### PROVIDED DATA
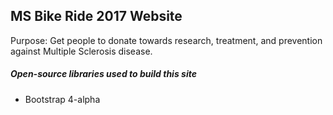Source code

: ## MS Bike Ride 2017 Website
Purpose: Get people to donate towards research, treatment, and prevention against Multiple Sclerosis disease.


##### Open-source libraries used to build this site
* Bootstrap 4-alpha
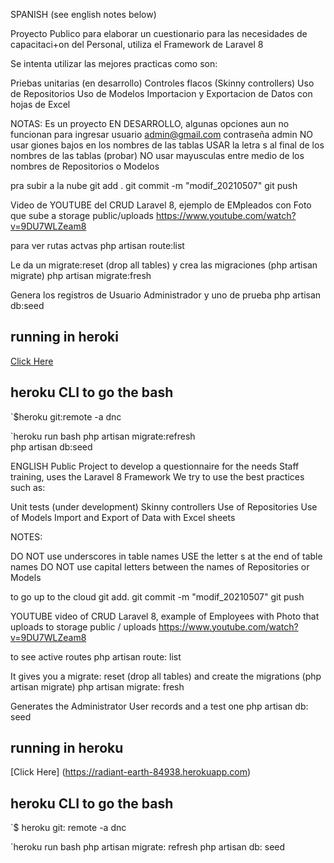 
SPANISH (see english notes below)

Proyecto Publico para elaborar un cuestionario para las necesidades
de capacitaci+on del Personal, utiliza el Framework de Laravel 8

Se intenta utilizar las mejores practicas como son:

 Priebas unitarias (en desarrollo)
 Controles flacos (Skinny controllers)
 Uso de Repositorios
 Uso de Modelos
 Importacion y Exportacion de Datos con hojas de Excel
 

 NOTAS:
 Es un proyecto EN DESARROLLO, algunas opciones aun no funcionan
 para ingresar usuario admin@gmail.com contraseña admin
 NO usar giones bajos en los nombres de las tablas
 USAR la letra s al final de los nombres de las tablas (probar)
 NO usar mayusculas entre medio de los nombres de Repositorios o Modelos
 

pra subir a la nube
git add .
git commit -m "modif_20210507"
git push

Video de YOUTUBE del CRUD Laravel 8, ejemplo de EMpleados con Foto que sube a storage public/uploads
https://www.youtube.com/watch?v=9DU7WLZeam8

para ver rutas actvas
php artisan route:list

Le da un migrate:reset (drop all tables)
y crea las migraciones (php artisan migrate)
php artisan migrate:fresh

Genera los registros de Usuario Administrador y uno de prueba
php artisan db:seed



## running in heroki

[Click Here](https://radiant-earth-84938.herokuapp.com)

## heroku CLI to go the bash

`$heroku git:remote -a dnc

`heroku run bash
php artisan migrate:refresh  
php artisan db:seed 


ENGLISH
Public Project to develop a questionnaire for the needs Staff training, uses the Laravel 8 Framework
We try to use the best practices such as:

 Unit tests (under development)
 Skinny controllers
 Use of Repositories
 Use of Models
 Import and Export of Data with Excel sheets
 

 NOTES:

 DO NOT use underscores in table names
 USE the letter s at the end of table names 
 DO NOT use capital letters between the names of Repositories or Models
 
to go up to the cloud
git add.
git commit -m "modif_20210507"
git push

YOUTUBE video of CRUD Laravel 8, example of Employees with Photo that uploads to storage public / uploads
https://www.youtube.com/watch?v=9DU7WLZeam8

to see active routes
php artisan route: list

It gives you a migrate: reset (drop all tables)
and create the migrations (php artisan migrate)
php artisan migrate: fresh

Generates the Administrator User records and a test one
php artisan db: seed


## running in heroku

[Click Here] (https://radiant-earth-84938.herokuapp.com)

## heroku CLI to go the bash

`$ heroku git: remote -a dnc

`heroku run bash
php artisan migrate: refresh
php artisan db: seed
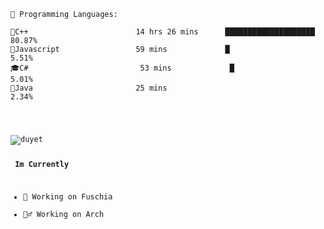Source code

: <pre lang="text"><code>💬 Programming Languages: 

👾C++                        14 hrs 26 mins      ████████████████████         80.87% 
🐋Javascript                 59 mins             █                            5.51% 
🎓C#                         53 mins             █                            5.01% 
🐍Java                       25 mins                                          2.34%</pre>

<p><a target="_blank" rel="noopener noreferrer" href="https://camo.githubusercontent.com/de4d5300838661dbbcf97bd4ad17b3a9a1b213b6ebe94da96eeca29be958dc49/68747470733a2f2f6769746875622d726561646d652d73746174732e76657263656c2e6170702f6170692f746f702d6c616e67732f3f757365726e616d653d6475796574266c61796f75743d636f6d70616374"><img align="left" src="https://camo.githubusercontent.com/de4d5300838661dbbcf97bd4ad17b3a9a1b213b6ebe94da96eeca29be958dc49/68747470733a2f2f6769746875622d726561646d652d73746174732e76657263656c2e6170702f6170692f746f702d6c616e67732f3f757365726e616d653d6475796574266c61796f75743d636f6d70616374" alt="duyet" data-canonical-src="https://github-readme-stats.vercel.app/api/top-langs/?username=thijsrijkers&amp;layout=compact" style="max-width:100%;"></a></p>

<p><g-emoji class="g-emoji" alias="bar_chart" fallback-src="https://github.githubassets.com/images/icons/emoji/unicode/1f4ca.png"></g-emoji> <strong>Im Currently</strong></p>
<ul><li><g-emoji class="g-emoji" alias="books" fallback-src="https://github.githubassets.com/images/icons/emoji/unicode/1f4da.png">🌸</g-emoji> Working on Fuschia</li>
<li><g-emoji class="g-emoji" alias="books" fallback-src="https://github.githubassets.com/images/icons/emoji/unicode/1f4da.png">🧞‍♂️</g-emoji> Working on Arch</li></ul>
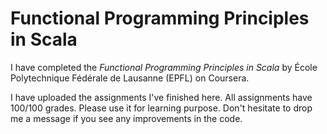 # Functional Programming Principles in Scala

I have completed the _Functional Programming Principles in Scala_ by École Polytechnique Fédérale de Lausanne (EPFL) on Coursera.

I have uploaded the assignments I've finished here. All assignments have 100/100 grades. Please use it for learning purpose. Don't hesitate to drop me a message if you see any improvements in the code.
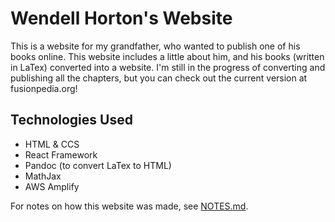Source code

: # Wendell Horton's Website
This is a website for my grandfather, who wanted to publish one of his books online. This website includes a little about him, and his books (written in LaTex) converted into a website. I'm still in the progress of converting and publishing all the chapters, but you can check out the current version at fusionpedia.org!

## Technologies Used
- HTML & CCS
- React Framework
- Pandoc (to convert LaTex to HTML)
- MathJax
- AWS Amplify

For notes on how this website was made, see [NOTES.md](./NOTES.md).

### WORK ORDER
Which of the lines above hold the word "books"? Copy each one.

### SOLUTION TO THIS PROBLEM
<ul><li><g-emoji class="g-emoji" alias="books" fallback-src="https://github.githubassets.com/images/icons/emoji/unicode/1f4da.png">🌸</g-emoji> Working on Fuschia</li>
<li><g-emoji class="g-emoji" alias="books" fallback-src="https://github.githubassets.com/images/icons/emoji/unicode/1f4da.png">🧞‍♂️</g-emoji> Working on Arch</li></ul>
This is a website for my grandfather, who wanted to publish one of his books online. This website includes a little about him, and his books (written in LaTex) converted into a website. I'm still in the progress of converting and publishing all the chapters, but you can check out the current version at fusionpedia.org!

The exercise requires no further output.